ISBN: 978-1-59448-624-1

Publisher: Riverhead books

Type of book: Ballet, Paris, poverty, sisterhood, 1878-1881, 1895, based on true people, statue, looking at self, France, Degas, relationships, working

Year it was published: 2013

Summary:

Its 1878. After their father's sudden death, the van Goethem sisters find their lives upended. Left at the edge of destitution, Marie is dispatched to the Paris Opera, where for a scant seventeen francs a week she will be trained to enter the famous Ballet. Her older sister, Antoinette, finds work in a stage adaption of Emile Zola's naturalist masterpiece L'Assomoir.

Soon, Marie is modeling in the studio of Edgar Degas, where her image will be immortalized in the statue Little Dancer Aged Fourteen. Antoinette, derailed by her love for a dangerous man, must choose between honest labor and the more profitable avenues open to a young woman of the Parisian demimonde.

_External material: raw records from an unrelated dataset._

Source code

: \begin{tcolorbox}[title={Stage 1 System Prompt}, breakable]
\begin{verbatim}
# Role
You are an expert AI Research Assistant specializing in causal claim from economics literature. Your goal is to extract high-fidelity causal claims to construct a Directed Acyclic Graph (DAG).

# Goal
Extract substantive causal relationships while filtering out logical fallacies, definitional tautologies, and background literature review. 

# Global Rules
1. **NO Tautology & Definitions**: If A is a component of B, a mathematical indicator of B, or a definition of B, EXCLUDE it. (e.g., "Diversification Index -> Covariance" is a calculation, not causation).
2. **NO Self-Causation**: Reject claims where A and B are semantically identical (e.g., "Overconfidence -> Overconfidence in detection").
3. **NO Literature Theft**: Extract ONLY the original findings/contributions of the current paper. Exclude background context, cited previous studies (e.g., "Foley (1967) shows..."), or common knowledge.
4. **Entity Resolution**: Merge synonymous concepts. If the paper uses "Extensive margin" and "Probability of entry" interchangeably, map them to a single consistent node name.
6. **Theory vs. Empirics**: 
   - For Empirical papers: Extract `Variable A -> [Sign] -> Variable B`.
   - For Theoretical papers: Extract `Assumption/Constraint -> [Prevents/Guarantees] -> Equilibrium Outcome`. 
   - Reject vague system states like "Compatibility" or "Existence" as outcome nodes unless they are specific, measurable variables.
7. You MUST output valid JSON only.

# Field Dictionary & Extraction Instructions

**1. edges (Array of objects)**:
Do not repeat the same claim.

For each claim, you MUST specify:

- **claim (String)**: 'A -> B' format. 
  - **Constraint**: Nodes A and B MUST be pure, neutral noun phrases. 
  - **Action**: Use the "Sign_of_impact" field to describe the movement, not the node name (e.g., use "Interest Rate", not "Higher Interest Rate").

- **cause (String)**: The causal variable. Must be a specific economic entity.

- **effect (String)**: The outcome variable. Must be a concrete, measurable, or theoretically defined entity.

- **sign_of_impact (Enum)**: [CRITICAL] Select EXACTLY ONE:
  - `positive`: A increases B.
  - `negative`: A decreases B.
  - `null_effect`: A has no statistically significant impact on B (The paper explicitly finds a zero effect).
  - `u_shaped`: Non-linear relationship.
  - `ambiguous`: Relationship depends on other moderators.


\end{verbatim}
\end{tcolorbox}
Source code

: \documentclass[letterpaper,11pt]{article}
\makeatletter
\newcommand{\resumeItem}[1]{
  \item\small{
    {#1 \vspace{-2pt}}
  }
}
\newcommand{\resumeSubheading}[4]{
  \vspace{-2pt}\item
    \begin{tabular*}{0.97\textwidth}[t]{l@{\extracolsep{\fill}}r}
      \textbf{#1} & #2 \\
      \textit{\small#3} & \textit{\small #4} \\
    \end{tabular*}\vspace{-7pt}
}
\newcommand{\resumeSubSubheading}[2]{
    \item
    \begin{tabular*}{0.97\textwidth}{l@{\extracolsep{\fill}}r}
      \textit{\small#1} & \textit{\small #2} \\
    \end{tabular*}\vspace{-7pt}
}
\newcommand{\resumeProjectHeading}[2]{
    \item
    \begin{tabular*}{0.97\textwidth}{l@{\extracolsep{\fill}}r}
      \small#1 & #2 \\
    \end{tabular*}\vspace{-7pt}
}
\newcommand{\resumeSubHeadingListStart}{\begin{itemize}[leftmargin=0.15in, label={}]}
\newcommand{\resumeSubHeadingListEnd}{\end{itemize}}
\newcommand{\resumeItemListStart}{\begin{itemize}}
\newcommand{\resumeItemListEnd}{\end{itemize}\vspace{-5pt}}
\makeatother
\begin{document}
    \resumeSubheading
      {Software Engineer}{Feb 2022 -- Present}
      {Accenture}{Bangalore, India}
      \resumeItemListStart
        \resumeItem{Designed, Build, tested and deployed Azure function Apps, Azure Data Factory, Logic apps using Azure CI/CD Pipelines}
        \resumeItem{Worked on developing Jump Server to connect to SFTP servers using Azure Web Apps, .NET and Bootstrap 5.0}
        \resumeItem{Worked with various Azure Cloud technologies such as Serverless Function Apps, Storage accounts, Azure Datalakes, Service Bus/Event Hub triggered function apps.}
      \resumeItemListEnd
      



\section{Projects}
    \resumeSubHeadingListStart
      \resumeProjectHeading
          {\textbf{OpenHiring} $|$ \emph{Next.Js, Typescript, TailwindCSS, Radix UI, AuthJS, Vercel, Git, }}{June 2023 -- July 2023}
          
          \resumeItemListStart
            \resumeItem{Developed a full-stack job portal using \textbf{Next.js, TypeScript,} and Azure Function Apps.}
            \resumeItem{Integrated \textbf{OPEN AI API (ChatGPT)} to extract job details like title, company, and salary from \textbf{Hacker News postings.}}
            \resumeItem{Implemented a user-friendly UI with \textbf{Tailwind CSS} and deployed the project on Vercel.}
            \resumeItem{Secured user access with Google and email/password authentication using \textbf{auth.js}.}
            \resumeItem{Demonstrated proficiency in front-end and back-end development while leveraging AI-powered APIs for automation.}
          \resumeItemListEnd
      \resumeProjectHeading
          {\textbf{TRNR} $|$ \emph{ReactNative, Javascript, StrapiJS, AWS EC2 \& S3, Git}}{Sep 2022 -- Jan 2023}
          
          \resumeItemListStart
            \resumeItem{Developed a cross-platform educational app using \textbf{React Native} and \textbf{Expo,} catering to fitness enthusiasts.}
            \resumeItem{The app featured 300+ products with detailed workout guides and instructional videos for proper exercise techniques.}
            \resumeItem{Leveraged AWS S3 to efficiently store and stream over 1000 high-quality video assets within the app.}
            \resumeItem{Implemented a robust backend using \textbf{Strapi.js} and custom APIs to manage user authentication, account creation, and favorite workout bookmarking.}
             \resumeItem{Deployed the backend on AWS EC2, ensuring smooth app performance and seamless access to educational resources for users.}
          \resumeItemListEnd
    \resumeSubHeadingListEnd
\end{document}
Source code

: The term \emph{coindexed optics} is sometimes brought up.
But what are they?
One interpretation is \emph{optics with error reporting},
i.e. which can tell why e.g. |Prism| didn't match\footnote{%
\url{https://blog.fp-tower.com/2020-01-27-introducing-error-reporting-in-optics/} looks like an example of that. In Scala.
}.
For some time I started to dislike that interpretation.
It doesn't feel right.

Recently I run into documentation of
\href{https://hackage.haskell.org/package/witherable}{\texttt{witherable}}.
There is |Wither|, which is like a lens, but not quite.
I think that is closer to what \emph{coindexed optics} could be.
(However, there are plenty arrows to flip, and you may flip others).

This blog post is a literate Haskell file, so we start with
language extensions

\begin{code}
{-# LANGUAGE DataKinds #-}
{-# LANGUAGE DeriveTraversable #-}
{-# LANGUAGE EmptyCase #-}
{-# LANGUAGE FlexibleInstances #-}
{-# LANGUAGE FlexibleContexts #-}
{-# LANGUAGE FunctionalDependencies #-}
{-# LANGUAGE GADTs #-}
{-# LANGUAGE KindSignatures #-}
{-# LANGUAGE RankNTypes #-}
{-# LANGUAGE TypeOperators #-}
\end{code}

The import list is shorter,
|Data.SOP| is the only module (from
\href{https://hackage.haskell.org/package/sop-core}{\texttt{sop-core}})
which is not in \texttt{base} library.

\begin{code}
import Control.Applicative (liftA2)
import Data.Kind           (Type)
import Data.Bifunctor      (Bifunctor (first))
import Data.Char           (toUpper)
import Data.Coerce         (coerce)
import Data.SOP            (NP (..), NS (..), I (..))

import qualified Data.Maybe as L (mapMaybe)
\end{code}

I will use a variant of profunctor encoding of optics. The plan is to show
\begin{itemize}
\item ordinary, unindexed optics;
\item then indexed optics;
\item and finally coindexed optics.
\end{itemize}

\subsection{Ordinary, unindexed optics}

Set at a moment of profound artistic, cultural, and societal change, The Painted Girls is a tale of two remarkable sisters rendered uniquely vulnerable to the darker impulses of "civilized society," In the end, each will come to realize that her salvation, if not her survival, lies with the other.

Characters:

Antoinette is the elder sister and I would have to describe her as someone who's as tough as nails, while Marie is the intellectual gentle younger sister. I would have to guess that Antoinette feels burdened and perhaps isn't allowed to show the side where she could be taken care of instead of taking care of others. Marie reads and understands things, but she has a thin skin and I often think that perhaps she belongs to a class above hers. Basically I could describe her as a duckling struggling to find a place among moles. She wants to have a happy ending and to escape the fate that physiognomy has assigned her.

Theme:

Family and other people in life are very important for survival: Marie needed Antoinette to survive just in her daily existence, while Antoinette needed her sisters and family just to feel needed. It is sad that Antoinette was forced to grow up so quickly and that she had to go through these many things.

Plot:

The story is written in first person narrative from alternating points of view of both Marie and Antoinette. They are very clear with their thoughts, ideas, struggles and desires: Antoinette wanting to be loved and taken care of, while Marie wanted the same thing, as well as a desire to escape the fate she is imprisoned in.

Author Information:

Cathy Marie Buchanan is the author of the national bestseller The Day the Falls Stood Still, a Barnes & Noble Recommends selection and an Indie Next pick. She lives in Toronto.

Opinion:

The writing and the character voices are engaging. I wanted to like it, but part of me felt neutral about the book. I'm really unsure why. I would guess that the book didn't touch my emotions. The writing style, voices, descriptions of Paris of the poor as well as vocabulary chosen for Antoinette and Marie is very skillful and realistic. In some ways the story was a tad bit predictable for me, although interesting as well. One can learn a lot about the poor class in this novel, the thoughts, dreams and desires they must have had. This isn't a romantic Cinderella story, nor is it a tragic story. The class boundaries are firmly in place not allowing the sisters to advance higher, but instead it shows the daily struggle of their lives as they tried to survive. In some cases I wish that the author would have explained some vocabulary such as absinthe or perhaps some pictures of the dancing movements in French, like how the movements looked like.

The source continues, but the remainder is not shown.